Mais, au-delà de cette critique, l’ouvrage de Naomi Klein est une contribution indispensable à la remise en cause des dérives de la gestion économique et sociale de nos sociétés. Lecture d’autant plus nécessaire, qu’on assiste à un renforcement, en France, des mesures visant au démantèlement de tous les avantages sociaux, acquis après plusieurs siècles de luttes. Conjointement à l’octroi incessant de faveurs à l’égard de l’oligarchie.
Avec le support d’une propagande écrasante de culpabilisation, dans le genre : " les français ont peur de l’innovation, de la croissance, donc du Libéralisme Economique", ces" frileux", ces "paresseux", pour ne pas employer le mot en usage dans les salons, ces "idiots" (pour rester poli)...
Propagande parallèle à une volonté de supprimer tout ce qui serait assimilable à une mesure de régulation, de contrôle ou même de précaution, relevant du fonctionnement du système économique. C’est le : "Vive la diffusion et l’octroi du monopole des OGM aux mafias de l’Agrobusiness !", ou "Gloire à la multiplication des hypermarchés et des grandes surfaces !", ou encore…
Leur credo : "No limit"…
(1) Précisons que cela est dû davantage aux réticences des maisons d’édition qui savent que ce type d’ouvrages ne fera pas l’objet de "couvertures médiatiques", et donc peu de ventes, qu’à l’absence de talents ou de volontés chez des auteurs français.
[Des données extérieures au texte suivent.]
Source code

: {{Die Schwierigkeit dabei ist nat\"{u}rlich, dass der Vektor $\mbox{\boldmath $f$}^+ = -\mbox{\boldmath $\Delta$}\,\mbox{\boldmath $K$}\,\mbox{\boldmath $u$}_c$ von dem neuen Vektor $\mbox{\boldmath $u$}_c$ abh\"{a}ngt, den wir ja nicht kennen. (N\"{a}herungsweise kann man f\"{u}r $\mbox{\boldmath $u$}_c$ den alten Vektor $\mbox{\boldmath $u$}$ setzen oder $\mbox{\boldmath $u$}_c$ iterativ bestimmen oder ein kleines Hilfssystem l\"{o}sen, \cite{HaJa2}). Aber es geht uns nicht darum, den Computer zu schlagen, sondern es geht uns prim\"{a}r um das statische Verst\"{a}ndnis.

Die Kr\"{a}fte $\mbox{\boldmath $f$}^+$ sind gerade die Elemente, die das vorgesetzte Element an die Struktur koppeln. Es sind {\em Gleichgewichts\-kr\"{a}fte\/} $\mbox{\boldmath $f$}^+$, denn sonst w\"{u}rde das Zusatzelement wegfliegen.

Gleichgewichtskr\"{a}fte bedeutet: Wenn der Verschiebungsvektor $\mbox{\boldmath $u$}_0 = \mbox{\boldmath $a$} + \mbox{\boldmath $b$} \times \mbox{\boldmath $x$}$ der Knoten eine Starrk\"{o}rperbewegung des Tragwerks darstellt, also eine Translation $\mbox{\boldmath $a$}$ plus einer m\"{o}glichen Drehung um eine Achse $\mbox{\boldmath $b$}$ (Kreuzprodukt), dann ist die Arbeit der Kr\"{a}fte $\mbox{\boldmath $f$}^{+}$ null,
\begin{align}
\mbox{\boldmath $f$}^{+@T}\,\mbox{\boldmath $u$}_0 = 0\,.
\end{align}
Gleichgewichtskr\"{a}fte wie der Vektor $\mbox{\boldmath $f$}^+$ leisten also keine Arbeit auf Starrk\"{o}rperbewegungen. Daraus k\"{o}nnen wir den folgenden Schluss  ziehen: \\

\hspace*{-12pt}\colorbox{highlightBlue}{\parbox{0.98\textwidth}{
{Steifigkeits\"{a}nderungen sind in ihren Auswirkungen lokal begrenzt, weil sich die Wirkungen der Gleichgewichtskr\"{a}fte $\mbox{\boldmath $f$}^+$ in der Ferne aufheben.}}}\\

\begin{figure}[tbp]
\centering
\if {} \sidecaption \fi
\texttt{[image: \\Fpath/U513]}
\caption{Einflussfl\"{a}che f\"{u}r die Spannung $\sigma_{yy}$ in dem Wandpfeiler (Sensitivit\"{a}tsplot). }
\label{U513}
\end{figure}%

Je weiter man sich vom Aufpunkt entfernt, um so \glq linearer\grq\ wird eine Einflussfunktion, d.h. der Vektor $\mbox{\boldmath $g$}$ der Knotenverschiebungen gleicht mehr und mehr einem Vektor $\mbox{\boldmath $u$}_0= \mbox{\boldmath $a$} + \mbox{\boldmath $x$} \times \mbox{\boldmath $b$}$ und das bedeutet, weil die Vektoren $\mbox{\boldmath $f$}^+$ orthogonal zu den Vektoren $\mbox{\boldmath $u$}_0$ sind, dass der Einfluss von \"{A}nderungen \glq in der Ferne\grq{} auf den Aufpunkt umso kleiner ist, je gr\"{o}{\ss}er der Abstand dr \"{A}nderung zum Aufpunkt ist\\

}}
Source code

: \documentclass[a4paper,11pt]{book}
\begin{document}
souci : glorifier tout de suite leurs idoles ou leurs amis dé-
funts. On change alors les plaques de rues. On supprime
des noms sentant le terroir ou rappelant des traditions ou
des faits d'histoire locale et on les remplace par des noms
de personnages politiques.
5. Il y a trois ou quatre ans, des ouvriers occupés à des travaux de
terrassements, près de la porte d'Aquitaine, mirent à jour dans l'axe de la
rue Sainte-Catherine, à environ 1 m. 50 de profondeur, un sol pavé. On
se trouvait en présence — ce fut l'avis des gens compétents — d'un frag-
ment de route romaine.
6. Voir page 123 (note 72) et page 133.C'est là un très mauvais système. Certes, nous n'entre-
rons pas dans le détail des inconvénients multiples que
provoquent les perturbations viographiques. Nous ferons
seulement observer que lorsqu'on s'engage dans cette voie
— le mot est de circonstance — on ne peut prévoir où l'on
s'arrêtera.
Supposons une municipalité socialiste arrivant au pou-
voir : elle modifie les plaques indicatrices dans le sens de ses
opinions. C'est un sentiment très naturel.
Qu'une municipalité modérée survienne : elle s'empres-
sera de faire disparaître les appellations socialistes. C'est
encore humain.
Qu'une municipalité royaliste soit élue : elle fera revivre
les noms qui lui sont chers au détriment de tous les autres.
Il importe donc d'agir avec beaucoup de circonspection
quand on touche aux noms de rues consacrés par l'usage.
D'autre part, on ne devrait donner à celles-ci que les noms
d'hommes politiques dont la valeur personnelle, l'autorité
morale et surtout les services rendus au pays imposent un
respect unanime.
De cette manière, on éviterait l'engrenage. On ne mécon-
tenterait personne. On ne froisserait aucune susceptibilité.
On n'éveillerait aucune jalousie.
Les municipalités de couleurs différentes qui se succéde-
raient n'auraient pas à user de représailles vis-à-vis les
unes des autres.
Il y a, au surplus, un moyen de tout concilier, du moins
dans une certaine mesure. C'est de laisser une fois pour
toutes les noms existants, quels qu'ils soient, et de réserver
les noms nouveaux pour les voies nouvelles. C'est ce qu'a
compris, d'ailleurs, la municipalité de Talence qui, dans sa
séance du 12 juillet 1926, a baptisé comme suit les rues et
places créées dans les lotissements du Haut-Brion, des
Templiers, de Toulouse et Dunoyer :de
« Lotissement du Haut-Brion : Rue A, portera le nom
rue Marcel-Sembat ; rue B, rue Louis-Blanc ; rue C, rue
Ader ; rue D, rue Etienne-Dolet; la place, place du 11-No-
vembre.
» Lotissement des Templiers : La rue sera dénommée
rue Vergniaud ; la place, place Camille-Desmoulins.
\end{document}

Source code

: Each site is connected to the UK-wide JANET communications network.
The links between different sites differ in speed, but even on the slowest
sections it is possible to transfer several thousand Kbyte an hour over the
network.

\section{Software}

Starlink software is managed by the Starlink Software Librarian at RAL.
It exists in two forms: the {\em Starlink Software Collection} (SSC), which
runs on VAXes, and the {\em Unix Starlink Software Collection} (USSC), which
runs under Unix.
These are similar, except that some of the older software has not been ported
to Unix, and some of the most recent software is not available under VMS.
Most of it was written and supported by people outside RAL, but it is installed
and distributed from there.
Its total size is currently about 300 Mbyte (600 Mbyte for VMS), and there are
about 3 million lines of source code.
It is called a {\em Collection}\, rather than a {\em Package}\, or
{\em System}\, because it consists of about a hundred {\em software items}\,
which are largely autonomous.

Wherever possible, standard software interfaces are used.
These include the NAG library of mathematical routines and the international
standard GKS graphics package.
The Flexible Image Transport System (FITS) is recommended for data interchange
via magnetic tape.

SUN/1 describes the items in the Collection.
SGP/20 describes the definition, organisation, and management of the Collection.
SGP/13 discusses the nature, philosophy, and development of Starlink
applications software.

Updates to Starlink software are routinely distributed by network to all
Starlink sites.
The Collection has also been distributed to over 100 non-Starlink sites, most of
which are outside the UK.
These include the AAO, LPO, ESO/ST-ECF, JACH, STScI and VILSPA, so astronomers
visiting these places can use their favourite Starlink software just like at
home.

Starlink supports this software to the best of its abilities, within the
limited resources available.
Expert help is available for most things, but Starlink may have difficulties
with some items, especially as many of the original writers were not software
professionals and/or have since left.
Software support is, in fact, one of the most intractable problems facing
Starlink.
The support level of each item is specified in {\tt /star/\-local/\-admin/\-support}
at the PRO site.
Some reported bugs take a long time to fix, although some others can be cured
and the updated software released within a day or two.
(2) Les éditeurs changent suivant les pays. L’édition que j’ai entre les mains est celle de Londres, sortie le 18 septembre dernier chez Penguin Books. On pourrait traduire le titre par : La Doctrine du Choc Thérapeutique – L’Essor du Capitalisme fondé sur l’exploitation des catastrophes.
(3) Titre original : No Logo – Taking Aim at the Brand Bullies.
(4) Elle a été invitée, entre autres universités, à donner des conférences sur la mondialisation dans la prestigieuse école où l’on enseigne l’Economie : la London School of Economics.
(6) Court-métrage d’Alfonso Cuarón et de Naomi Klein, dirigé par Jonás Cuarón. Sélectionné pour les Festivals de Venise et de Toronto.
(7) Un exemple parmi une multitude : les salaires des dirigeants d’entreprises qui étaient en moyenne 43 fois celui des salariés en 1980, atteignent le multiple de 411 fois en 2005 (p. 444- Op. Cit.). Sans parler de la rémunération des capitaux spéculatifs (Bourse et autres rouages de l’économie-casino) ou les multiples (hors impôts) sont faramineux…
(8) Milton Friedman : "Only a crisis actual or perceived produces real change".
(9) “A war for freedom and against tyranny… A war against nihilists, against agents of destruction whose only objective is destruction itself, although they disguise this with social crusades”, p.96 – Op. Cit.
(10) “Democracy Born in Chains” – p. 194, Op. Cit.